EXERCISE DETAILS: Check each line below for the word "whether" and give the number of lines that have it, nothing more.

BEGIN DATASET

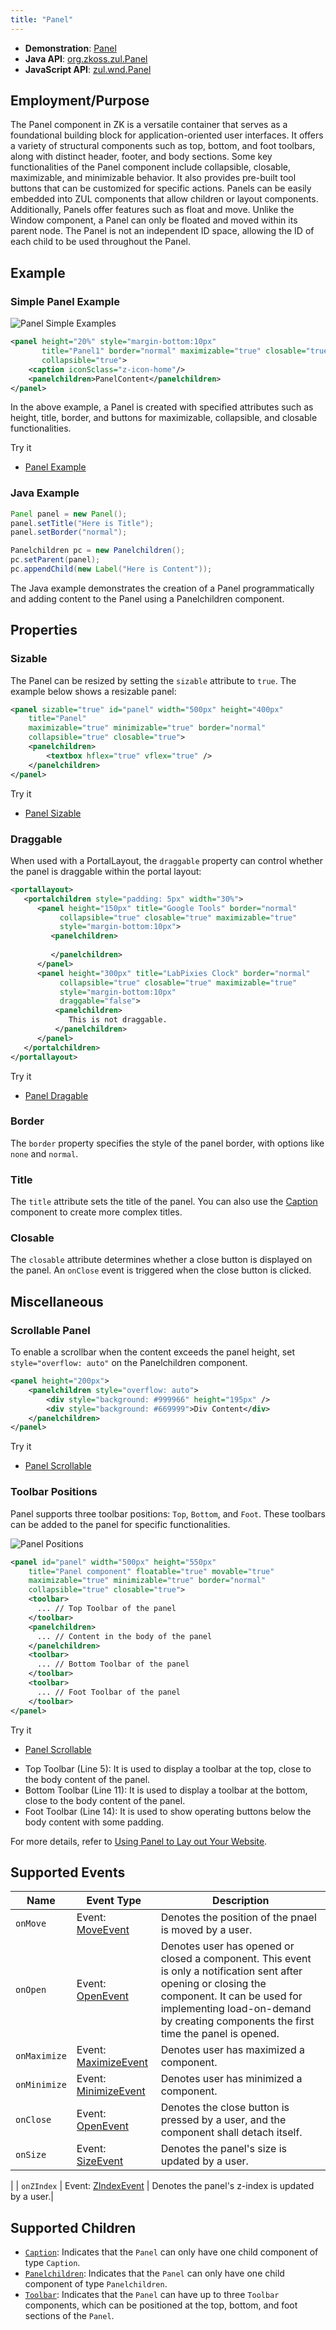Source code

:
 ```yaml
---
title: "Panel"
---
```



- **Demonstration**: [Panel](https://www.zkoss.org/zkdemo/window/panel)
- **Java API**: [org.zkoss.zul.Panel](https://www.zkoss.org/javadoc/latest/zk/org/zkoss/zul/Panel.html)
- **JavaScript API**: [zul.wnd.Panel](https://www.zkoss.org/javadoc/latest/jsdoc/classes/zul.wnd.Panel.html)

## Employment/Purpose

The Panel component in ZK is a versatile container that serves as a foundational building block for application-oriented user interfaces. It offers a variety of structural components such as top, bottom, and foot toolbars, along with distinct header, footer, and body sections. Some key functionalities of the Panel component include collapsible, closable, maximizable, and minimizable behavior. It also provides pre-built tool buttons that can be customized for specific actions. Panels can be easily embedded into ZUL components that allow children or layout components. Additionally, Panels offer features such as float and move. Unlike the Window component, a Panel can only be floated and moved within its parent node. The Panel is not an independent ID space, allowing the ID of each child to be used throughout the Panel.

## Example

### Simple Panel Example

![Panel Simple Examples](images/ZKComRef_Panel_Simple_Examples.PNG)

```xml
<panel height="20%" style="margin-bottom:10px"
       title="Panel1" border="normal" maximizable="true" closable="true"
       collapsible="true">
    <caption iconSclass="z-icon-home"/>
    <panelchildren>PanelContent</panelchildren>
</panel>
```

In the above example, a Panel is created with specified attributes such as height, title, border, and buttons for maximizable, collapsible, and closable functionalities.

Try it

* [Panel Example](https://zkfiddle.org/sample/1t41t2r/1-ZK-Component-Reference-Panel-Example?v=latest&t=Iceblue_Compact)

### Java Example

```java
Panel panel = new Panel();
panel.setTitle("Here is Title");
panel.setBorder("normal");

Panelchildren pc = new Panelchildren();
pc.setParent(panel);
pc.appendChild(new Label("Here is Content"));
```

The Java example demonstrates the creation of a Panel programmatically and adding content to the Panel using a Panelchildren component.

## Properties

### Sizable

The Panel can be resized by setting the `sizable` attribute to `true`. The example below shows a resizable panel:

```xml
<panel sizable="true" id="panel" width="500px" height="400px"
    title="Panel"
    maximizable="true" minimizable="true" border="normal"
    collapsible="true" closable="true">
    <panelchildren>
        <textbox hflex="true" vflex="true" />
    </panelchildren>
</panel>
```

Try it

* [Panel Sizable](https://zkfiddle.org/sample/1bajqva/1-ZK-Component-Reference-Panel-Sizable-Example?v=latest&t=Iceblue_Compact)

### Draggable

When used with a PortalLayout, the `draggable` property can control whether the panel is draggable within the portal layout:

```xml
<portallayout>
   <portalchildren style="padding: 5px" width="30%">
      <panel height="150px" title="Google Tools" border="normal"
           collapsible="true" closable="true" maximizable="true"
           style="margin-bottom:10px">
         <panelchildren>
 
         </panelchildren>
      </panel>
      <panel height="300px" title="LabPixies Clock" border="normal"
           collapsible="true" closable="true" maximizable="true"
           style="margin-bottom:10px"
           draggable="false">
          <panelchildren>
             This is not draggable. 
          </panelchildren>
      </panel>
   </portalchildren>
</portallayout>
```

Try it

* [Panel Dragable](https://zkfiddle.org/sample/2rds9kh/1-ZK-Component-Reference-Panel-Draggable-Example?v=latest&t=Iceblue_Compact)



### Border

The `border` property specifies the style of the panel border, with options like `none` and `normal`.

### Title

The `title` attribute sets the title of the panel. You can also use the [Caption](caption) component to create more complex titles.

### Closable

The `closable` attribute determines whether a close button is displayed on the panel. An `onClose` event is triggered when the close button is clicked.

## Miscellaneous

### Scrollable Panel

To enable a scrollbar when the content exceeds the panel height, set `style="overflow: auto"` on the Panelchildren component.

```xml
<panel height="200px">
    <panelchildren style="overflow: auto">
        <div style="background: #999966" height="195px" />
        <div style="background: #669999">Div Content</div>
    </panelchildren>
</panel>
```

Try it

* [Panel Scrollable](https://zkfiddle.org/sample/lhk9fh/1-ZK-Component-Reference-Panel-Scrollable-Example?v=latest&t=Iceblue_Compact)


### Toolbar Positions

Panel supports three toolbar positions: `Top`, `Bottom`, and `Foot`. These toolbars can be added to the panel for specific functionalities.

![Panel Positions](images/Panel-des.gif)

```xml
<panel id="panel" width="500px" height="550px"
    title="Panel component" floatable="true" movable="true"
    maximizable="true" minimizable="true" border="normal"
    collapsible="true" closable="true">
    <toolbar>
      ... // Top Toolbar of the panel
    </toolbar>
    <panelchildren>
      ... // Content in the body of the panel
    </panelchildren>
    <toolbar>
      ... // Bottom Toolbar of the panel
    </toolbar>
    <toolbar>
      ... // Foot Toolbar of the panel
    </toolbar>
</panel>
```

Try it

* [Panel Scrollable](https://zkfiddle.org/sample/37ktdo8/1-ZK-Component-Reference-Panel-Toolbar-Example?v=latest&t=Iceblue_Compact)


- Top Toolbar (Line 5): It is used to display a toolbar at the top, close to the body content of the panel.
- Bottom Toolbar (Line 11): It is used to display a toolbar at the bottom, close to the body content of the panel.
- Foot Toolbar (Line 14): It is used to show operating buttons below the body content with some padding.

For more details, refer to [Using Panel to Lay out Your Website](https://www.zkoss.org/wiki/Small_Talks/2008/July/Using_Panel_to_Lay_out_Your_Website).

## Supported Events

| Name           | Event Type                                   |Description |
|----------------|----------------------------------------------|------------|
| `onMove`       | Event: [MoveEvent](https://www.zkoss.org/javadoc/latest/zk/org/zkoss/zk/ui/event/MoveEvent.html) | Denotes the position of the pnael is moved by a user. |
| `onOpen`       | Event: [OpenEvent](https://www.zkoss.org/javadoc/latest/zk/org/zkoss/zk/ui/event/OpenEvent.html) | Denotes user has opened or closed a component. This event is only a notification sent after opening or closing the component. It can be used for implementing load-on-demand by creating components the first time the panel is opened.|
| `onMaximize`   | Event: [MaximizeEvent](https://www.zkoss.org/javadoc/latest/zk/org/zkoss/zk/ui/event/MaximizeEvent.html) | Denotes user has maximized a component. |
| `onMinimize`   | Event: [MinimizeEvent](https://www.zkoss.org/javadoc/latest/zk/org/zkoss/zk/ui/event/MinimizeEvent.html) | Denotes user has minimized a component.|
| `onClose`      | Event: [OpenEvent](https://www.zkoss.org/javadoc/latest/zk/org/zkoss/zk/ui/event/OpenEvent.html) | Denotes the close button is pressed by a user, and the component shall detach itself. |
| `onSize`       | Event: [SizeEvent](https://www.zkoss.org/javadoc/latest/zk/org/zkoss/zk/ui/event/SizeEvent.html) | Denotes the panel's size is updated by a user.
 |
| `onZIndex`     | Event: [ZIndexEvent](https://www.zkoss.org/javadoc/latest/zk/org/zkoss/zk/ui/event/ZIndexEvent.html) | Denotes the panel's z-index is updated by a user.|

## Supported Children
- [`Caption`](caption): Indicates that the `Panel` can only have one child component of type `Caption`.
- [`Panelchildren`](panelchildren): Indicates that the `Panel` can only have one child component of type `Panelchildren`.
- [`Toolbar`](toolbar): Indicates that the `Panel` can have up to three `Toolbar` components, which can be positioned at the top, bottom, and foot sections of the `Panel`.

END DATASET

THE COMPLETED TASK: 2